The fulminant clinical course with meningitis, brain stem encephalitis, pulmonary edema, and rapid progression to death in our patient was typically seen in the fatal cases in this particular outbreak of EV 71 (4, 5, 12). Although the causative agent was EV 71, the major contributing factor to such a rapid deterioration to death was thought to be pulmonary edema, which was most probably noncardiogenic. Because myocarditis can be one of the lethal complications in EV 71 infection, it should always be excluded in fatal cases. We could find only a small focus of mononuclear cell infiltration without accompanying myocyte damage in myocardium on postmortem examination. It was not sufficient to render the diagnosis of myocarditis. In addition, no clinical manifestations suggestive of myocarditis were present nor was EV 71 isolated from the heart. Other causes of noncardiogenic pulmonary edema, such as overwhelming viremia, pneumonia, and diffuse alveolar damage, were unlikely, because there was no substantial evidence to support these diagnoses based on clinical and pathological grounds. Although the beginning of hyaline membrane formation was seen in the lungs, the process was mild and focal, not to the extent of diffuse alveolar damage.

The pulmonary edema associated with brain stem encephalitis has been proposed to be neurogenic, caused by the EV 71 involvement of the vasomotor and respiratory centers in the lower brain stem (3, 13). The extensive involvement of reticular formation in brainstem and gray matter of spinal cord could explain the development of neurogenic pulmonary edema (4, 5, 12). Other than that, the presence of neurogenic bladder, paralytic ileus, and hyperglycemia could also be explained by the destruction of autonomic system in brainstem and spinal cord. In the early phase of brain stem encephalitis, overt neurologic signs and disturbance of consciousness are usually absent, as it was in our case. Although not seen in the present case, acute flaccid paralysis is one of the CNS complications associated with EV 71 infection. It can be clinically indistinguishable from paralytic poliomyelitis at times because the patterns of spinal involvement are similar (14). Hence, EV 71 should be included in the differential diagnosis of paralytic disease and brainstem encephalitis in children.
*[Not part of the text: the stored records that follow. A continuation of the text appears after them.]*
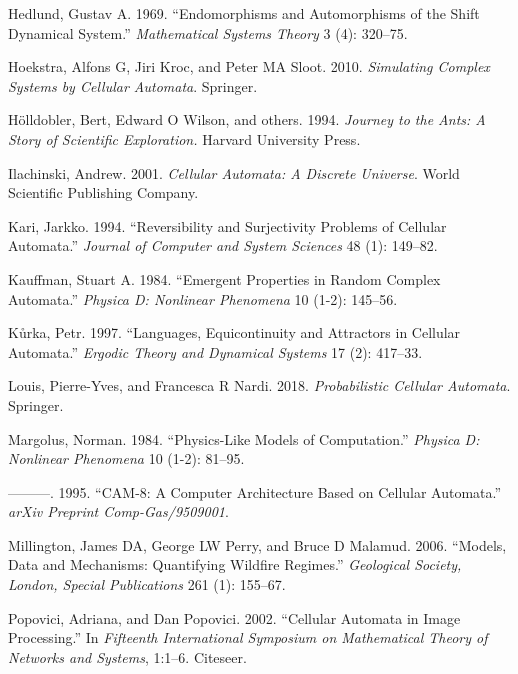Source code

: \documentclass[
]{book}
\newlength{\cslhangindent}
\newenvironment{cslreferences}%
  {\setlength{\parindent}{0pt}%
  \everypar{\setlength{\hangindent}{\cslhangindent}}\ignorespaces}%
  {\par}
\begin{document}
\begin{cslreferences}
\leavevmode\hypertarget{ref-hedlund1969endomorphisms}{}%
Hedlund, Gustav A. 1969. ``Endomorphisms and Automorphisms of the Shift Dynamical System.'' \emph{Mathematical Systems Theory} 3 (4): 320--75.

\leavevmode\hypertarget{ref-hoekstra2010simulating}{}%
Hoekstra, Alfons G, Jiri Kroc, and Peter MA Sloot. 2010. \emph{Simulating Complex Systems by Cellular Automata}. Springer.

\leavevmode\hypertarget{ref-holldobler1994journey}{}%
Hölldobler, Bert, Edward O Wilson, and others. 1994. \emph{Journey to the Ants: A Story of Scientific Exploration.} Harvard University Press.

\leavevmode\hypertarget{ref-ilachinski2001cellular}{}%
Ilachinski, Andrew. 2001. \emph{Cellular Automata: A Discrete Universe}. World Scientific Publishing Company.

\leavevmode\hypertarget{ref-kari1994reversibility}{}%
Kari, Jarkko. 1994. ``Reversibility and Surjectivity Problems of Cellular Automata.'' \emph{Journal of Computer and System Sciences} 48 (1): 149--82.

\leavevmode\hypertarget{ref-kauffman1984emergent}{}%
Kauffman, Stuart A. 1984. ``Emergent Properties in Random Complex Automata.'' \emph{Physica D: Nonlinear Phenomena} 10 (1-2): 145--56.

\leavevmode\hypertarget{ref-kuurka1997languages}{}%
Kůrka, Petr. 1997. ``Languages, Equicontinuity and Attractors in Cellular Automata.'' \emph{Ergodic Theory and Dynamical Systems} 17 (2): 417--33.

\leavevmode\hypertarget{ref-louis2018probabilistic}{}%
Louis, Pierre-Yves, and Francesca R Nardi. 2018. \emph{Probabilistic Cellular Automata}. Springer.

\leavevmode\hypertarget{ref-margolus1984physics}{}%
Margolus, Norman. 1984. ``Physics-Like Models of Computation.'' \emph{Physica D: Nonlinear Phenomena} 10 (1-2): 81--95.

\leavevmode\hypertarget{ref-margolus1995cam}{}%
---------. 1995. ``CAM-8: A Computer Architecture Based on Cellular Automata.'' \emph{arXiv Preprint Comp-Gas/9509001}.

\leavevmode\hypertarget{ref-millington2006models}{}%
Millington, James DA, George LW Perry, and Bruce D Malamud. 2006. ``Models, Data and Mechanisms: Quantifying Wildfire Regimes.'' \emph{Geological Society, London, Special Publications} 261 (1): 155--67.

\leavevmode\hypertarget{ref-popovici2002cellular}{}%
Popovici, Adriana, and Dan Popovici. 2002. ``Cellular Automata in Image Processing.'' In \emph{Fifteenth International Symposium on Mathematical Theory of Networks and Systems}, 1:1--6. Citeseer.


\end{cslreferences}
\end{document}
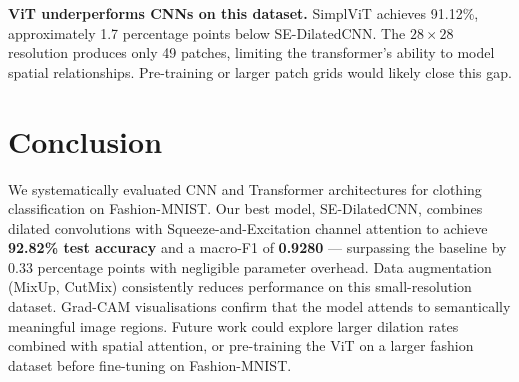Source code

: \documentclass[10pt,a4paper]{article}
\begin{document}
\textbf{ViT underperforms CNNs on this dataset.}
SimplViT achieves 91.12\%, approximately 1.7 percentage points below SE-DilatedCNN.
The $28\!\times\!28$ resolution produces only 49 patches, limiting the transformer's ability to model spatial relationships.
Pre-training or larger patch grids would likely close this gap.

\section{Conclusion}

We systematically evaluated CNN and Transformer architectures for clothing classification on Fashion-MNIST.
Our best model, SE-DilatedCNN, combines dilated convolutions with Squeeze-and-Excitation channel attention to achieve \textbf{92.82\% test accuracy} and a macro-F1 of \textbf{0.9280} — surpassing the baseline by 0.33 percentage points with negligible parameter overhead.
Data augmentation (MixUp, CutMix) consistently reduces performance on this small-resolution dataset.
Grad-CAM visualisations confirm that the model attends to semantically meaningful image regions.
Future work could explore larger dilation rates combined with spatial attention, or pre-training the ViT on a larger fashion dataset before fine-tuning on Fashion-MNIST.
\end{document}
There had been two previous outbreaks of EV 71 infection in Taiwan in 1980 and 1986, respectively (5). The epidemic areas were much smaller, the number of patients affected was fewer, and no fatality was reported. The variation in clinical presentations in different epidemics or in different patients in a particular epidemic might be caused by varying dermatotropic or neurotropic character of the virus strain involved (6). It seems that such difference depends upon the interaction between the binding sites of the virus and cell receptors of the target organs. Related studies have been primarily focused on poliovirus; single-base changes have been linked to its neurovirulence (9). Similar molecular investigations on EV 71 are not yet available. In the present case, the entire nucleotide sequence showed a 91% identity in all the coding regions compared with the published prototypes of BrCr strain in China (15). An overall 97% nucleotide homology without mutations was detected compared with the BrCr strain in nonfatal cases in the same outbreak, and a 90% nucleotide homology was found compared with cases in two previous outbreaks in Taiwan (S.-R. Shih, unpublished data). However, the virus strains in Taiwan were found to be genetically distinct from the strains in Malaysia (16). The molecular genetics of EV 71 strains involved in the epidemic are still under investigation in Taiwan. Questions regarding the change of viral antigenicity in relation to epidemicity of the disease as well as the significance of viral mutation and its correlation to clinical manifestations remain to be answered, yet no definite conclusions can be made now. It is important to recognize that EV 71 infection may cause rapid clinical deterioration to death in young children. Especially in cases such as ours, rapid progression to death was preceded by the development of brain stem encephalitis and pulmonary edema.